From Durkheim to Machine Learning: Finding the Relevant Sociological Content in Depression and Suicide-Related Social Media Discourses

The phenomenon of suicide has been a focal point since Durkheim among social scientists. Internet and social media sites provide new ways for people to express their positive feelings, but they are also platforms to express suicide ideation or depressed thoughts. Most of these posts are not about real suicide, and some of them are a cry for help. Nevertheless, suicide- and depression-related content varies among platforms, and it is not evident how a researcher can find these materials in mass data of social media. Our paper uses the corpus of more than four million Instagram posts, related to mental health problems. After defining the initial corpus, we present two different strategies to find the relevant sociological content in the noisy environment of social media.

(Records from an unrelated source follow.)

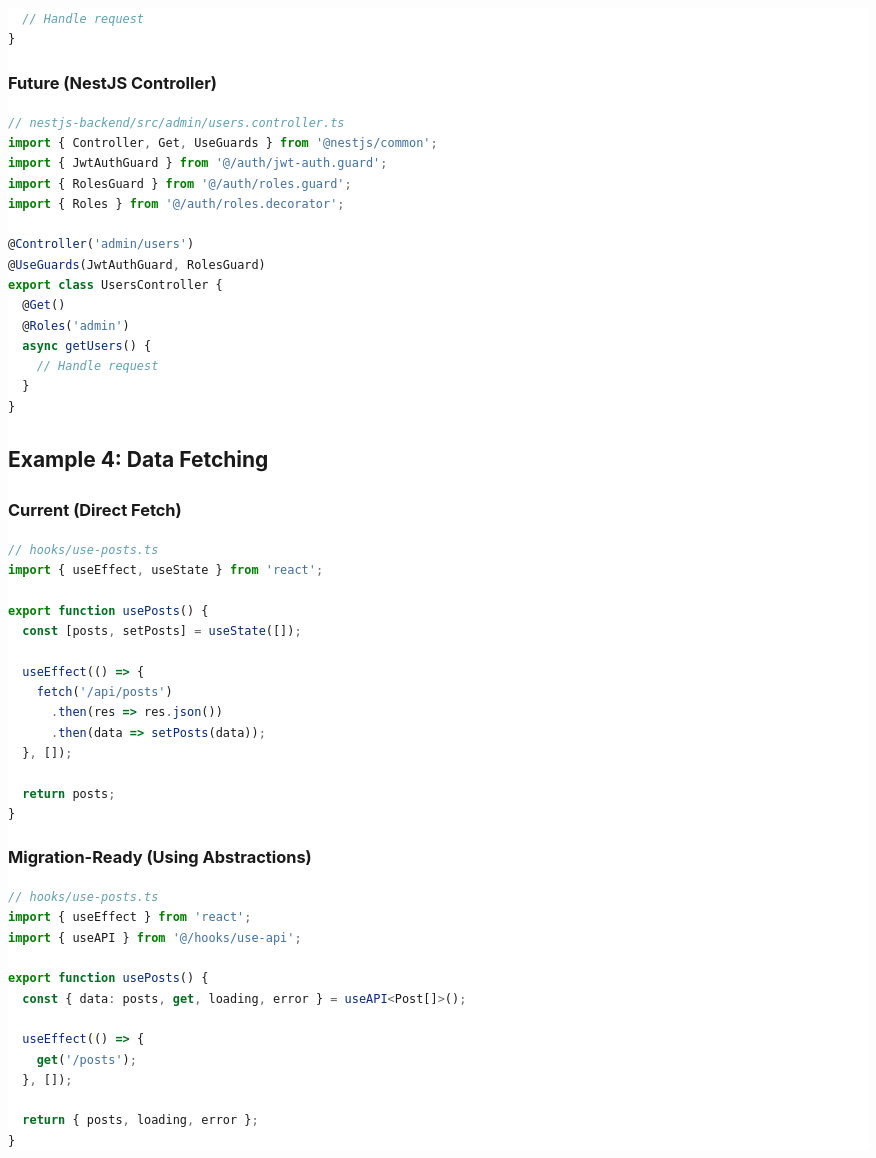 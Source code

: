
```typescript
  // Handle request
}
```

### Future (NestJS Controller)
```typescript
// nestjs-backend/src/admin/users.controller.ts
import { Controller, Get, UseGuards } from '@nestjs/common';
import { JwtAuthGuard } from '@/auth/jwt-auth.guard';
import { RolesGuard } from '@/auth/roles.guard';
import { Roles } from '@/auth/roles.decorator';

@Controller('admin/users')
@UseGuards(JwtAuthGuard, RolesGuard)
export class UsersController {
  @Get()
  @Roles('admin')
  async getUsers() {
    // Handle request
  }
}
```

## Example 4: Data Fetching

### Current (Direct Fetch)
```typescript
// hooks/use-posts.ts
import { useEffect, useState } from 'react';

export function usePosts() {
  const [posts, setPosts] = useState([]);
  
  useEffect(() => {
    fetch('/api/posts')
      .then(res => res.json())
      .then(data => setPosts(data));
  }, []);
  
  return posts;
}
```

### Migration-Ready (Using Abstractions)
```typescript
// hooks/use-posts.ts
import { useEffect } from 'react';
import { useAPI } from '@/hooks/use-api';

export function usePosts() {
  const { data: posts, get, loading, error } = useAPI<Post[]>();
  
  useEffect(() => {
    get('/posts');
  }, []);
  
  return { posts, loading, error };
}
```
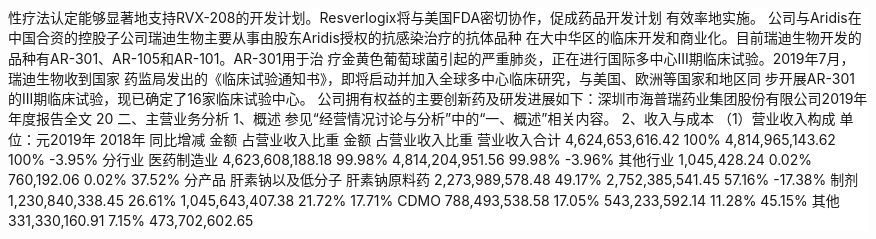 性疗法认定能够显著地支持RVX-208的开发计划。Resverlogix将与美国FDA密切协作，促成药品开发计划
有效率地实施。
公司与Aridis在中国合资的控股子公司瑞迪生物主要从事由股东Aridis授权的抗感染治疗的抗体品种
在大中华区的临床开发和商业化。目前瑞迪生物开发的品种有AR-301、AR-105和AR-101。AR-301用于治
疗金黄色葡萄球菌引起的严重肺炎，正在进行国际多中心III期临床试验。2019年7月，瑞迪生物收到国家
药监局发出的《临床试验通知书》，即将启动并加入全球多中心临床研究，与美国、欧洲等国家和地区同
步开展AR-301的III期临床试验，现已确定了16家临床试验中心。
公司拥有权益的主要创新药及研发进展如下：深圳市海普瑞药业集团股份有限公司2019年年度报告全文
20
二、主营业务分析
1、概述
参见“经营情况讨论与分析”中的“一、概述”相关内容。
2、收入与成本
（1）营业收入构成
单位：元2019年
2018年
同比增减
金额
占营业收入比重
金额
占营业收入比重
营业收入合计
4,624,653,616.42
100%
4,814,965,143.62
100%
-3.95%
分行业
医药制造业
4,623,608,188.18
99.98%
4,814,204,951.56
99.98%
-3.96%
其他行业
1,045,428.24
0.02%
760,192.06
0.02%
37.52%
分产品
肝素钠以及低分子
肝素钠原料药
2,273,989,578.48
49.17%
2,752,385,541.45
57.16%
-17.38%
制剂
1,230,840,338.45
26.61%
1,045,643,407.38
21.72%
17.71%
CDMO
788,493,538.58
17.05%
543,233,592.14
11.28%
45.15%
其他
331,330,160.91
7.15%
473,702,602.65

The first approach starts with a topic modeling (Latent Dirichlet Allocation), the output of which serves as the basis of a supervised classification method based on advanced machine-learning techniques. The other strategy is built on an artificial neural network-based word embedding language model. Based on our results, the combination of topic modeling and neural network word embedding methods seems to be a promising way to find the research related content in a large digital corpus. Our research can provide added value in the detection of possible self-harm events. With the utilization of complex techniques (such as topic modeling and word embedding methods), it is possible to identify the most problematic posts and most vulnerable users.